Norwegian Researchers Find Rare and Enormous Ship Burial Site Discovered by Georadar

BY Tiya Chatterji 26.Nov.2019

Archaeologists from the Norwegian Institute for Cultural Heritage Research (NIKU) have uncovered a grave with a difference just yards from Edøy church on Edøya island in western Norway using cutting edge Georadar technology.

The 65-foot-long ship was covered over more than 1,000 years ago to serve as the final resting place of a prominent Viking king or queen. This discovery makes it one of the largest Viking ship graves ever found.

As opposed with the previous discoveries at Gjellestad, Norway in 2018, the remains of the ship are located just below the surface within what was once a burial mound. In the radar imaging, the mound appears as a circle about 60 feet wide. In the middle of the mound, archaeologists detected a 43-foot-long-keel, and hints of the first two strakes of hull planking are visible on each side.

“This is incredibly exciting. And again, it's the technology that helps us find yet another ship.
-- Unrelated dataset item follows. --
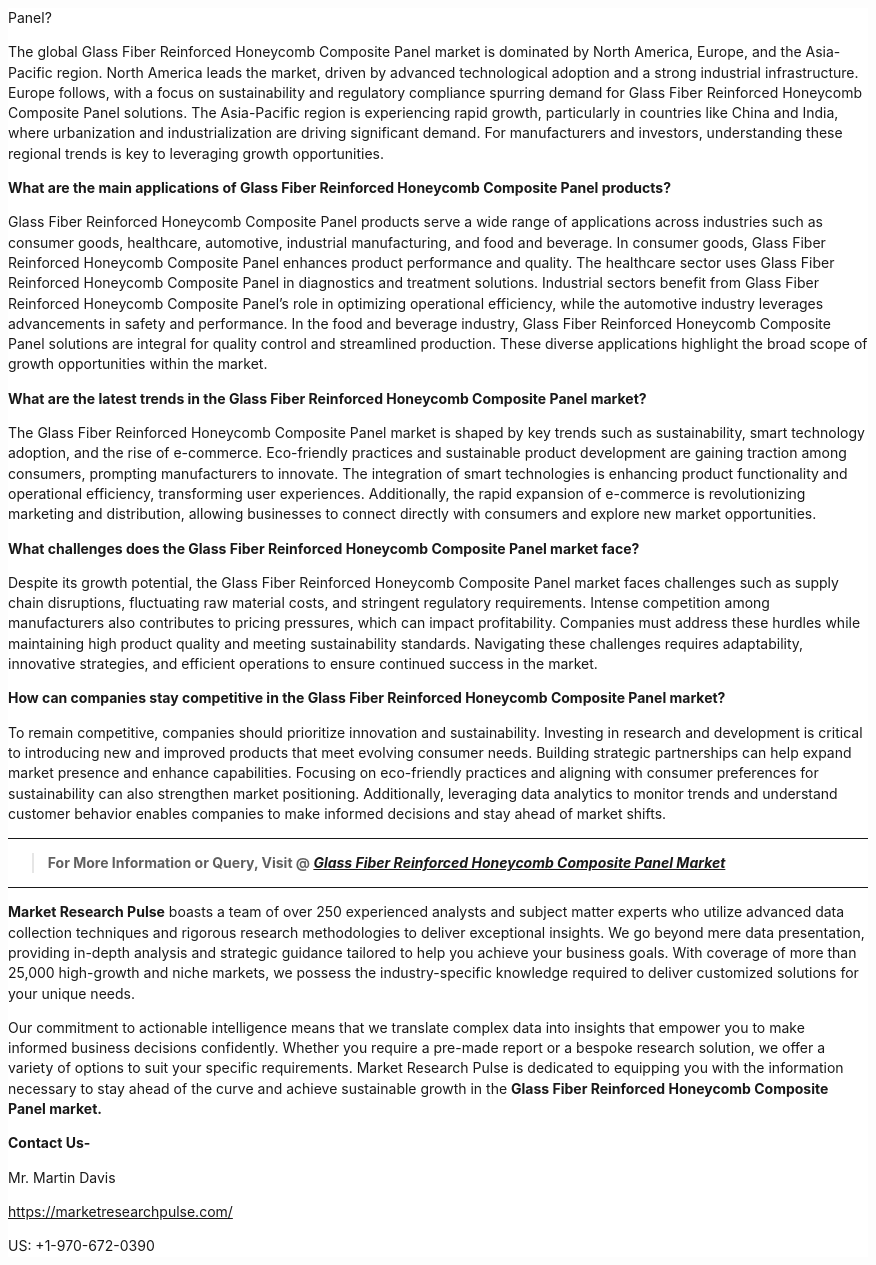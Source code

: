 Panel?</strong></p><p>The global Glass Fiber Reinforced Honeycomb Composite Panel market is dominated by North America, Europe, and the Asia-Pacific region. North America leads the market, driven by advanced technological adoption and a strong industrial infrastructure. Europe follows, with a focus on sustainability and regulatory compliance spurring demand for Glass Fiber Reinforced Honeycomb Composite Panel solutions. The Asia-Pacific region is experiencing rapid growth, particularly in countries like China and India, where urbanization and industrialization are driving significant demand. For manufacturers and investors, understanding these regional trends is key to leveraging growth opportunities.</p><p><strong>What are the main applications of Glass Fiber Reinforced Honeycomb Composite Panel products?</strong></p><p>Glass Fiber Reinforced Honeycomb Composite Panel products serve a wide range of applications across industries such as consumer goods, healthcare, automotive, industrial manufacturing, and food and beverage. In consumer goods, Glass Fiber Reinforced Honeycomb Composite Panel enhances product performance and quality. The healthcare sector uses Glass Fiber Reinforced Honeycomb Composite Panel in diagnostics and treatment solutions. Industrial sectors benefit from Glass Fiber Reinforced Honeycomb Composite Panel&rsquo;s role in optimizing operational efficiency, while the automotive industry leverages advancements in safety and performance. In the food and beverage industry, Glass Fiber Reinforced Honeycomb Composite Panel solutions are integral for quality control and streamlined production. These diverse applications highlight the broad scope of growth opportunities within the market.</p><p><strong>What are the latest trends in the Glass Fiber Reinforced Honeycomb Composite Panel market?</strong></p><p>The Glass Fiber Reinforced Honeycomb Composite Panel market is shaped by key trends such as sustainability, smart technology adoption, and the rise of e-commerce. Eco-friendly practices and sustainable product development are gaining traction among consumers, prompting manufacturers to innovate. The integration of smart technologies is enhancing product functionality and operational efficiency, transforming user experiences. Additionally, the rapid expansion of e-commerce is revolutionizing marketing and distribution, allowing businesses to connect directly with consumers and explore new market opportunities.</p><p><strong>What challenges does the Glass Fiber Reinforced Honeycomb Composite Panel market face?</strong></p><p>Despite its growth potential, the Glass Fiber Reinforced Honeycomb Composite Panel market faces challenges such as supply chain disruptions, fluctuating raw material costs, and stringent regulatory requirements. Intense competition among manufacturers also contributes to pricing pressures, which can impact profitability. Companies must address these hurdles while maintaining high product quality and meeting sustainability standards. Navigating these challenges requires adaptability, innovative strategies, and efficient operations to ensure continued success in the market.</p><p><strong>How can companies stay competitive in the Glass Fiber Reinforced Honeycomb Composite Panel market?</strong></p><p>To remain competitive, companies should prioritize innovation and sustainability. Investing in research and development is critical to introducing new and improved products that meet evolving consumer needs. Building strategic partnerships can help expand market presence and enhance capabilities. Focusing on eco-friendly practices and aligning with consumer preferences for sustainability can also strengthen market positioning. Additionally, leveraging data analytics to monitor trends and understand customer behavior enables companies to make informed decisions and stay ahead of market shifts.</p><hr /><blockquote><p><strong>For More Information or Query, Visit @&nbsp;<em><a href="https://marketresearchpulse.com/report/136869/glass-fiber-reinforced-honeycomb-composite-panel-market?utm_source=Linkedin&utm_medium=022">Glass Fiber Reinforced Honeycomb Composite Panel Market</a></em></strong></p></blockquote><hr /><p><strong>Market Research Pulse</strong> boasts a team of over 250 experienced analysts and subject matter experts who utilize advanced data collection techniques and rigorous research methodologies to deliver exceptional insights. We go beyond mere data presentation, providing in-depth analysis and strategic guidance tailored to help you achieve your business goals. With coverage of more than 25,000 high-growth and niche markets, we possess the industry-specific knowledge required to deliver customized solutions for your unique needs.</p><p>Our commitment to actionable intelligence means that we translate complex data into insights that empower you to make informed business decisions confidently. Whether you require a pre-made report or a bespoke research solution, we offer a variety of options to suit your specific requirements. Market Research Pulse is dedicated to equipping you with the information necessary to stay ahead of the curve and achieve sustainable growth in the <strong>Glass Fiber Reinforced Honeycomb Composite Panel market.</strong></p><p><strong>Contact Us-</strong></p><p>Mr. Martin Davis</p><p>https://marketresearchpulse.com/</p><p>US: +1-970-672-0390</p>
As the technology is making leaps forward, we are learning more and more about our past,” said Dr. Knut Paasche, head of the department of digital archaeology at NIKU.

Paasche is an expert on Viking ships and said that the new find will be “of great historical significance.” Although many Viking ship graves have been found over the years, only three well-preserved ships have been excavated.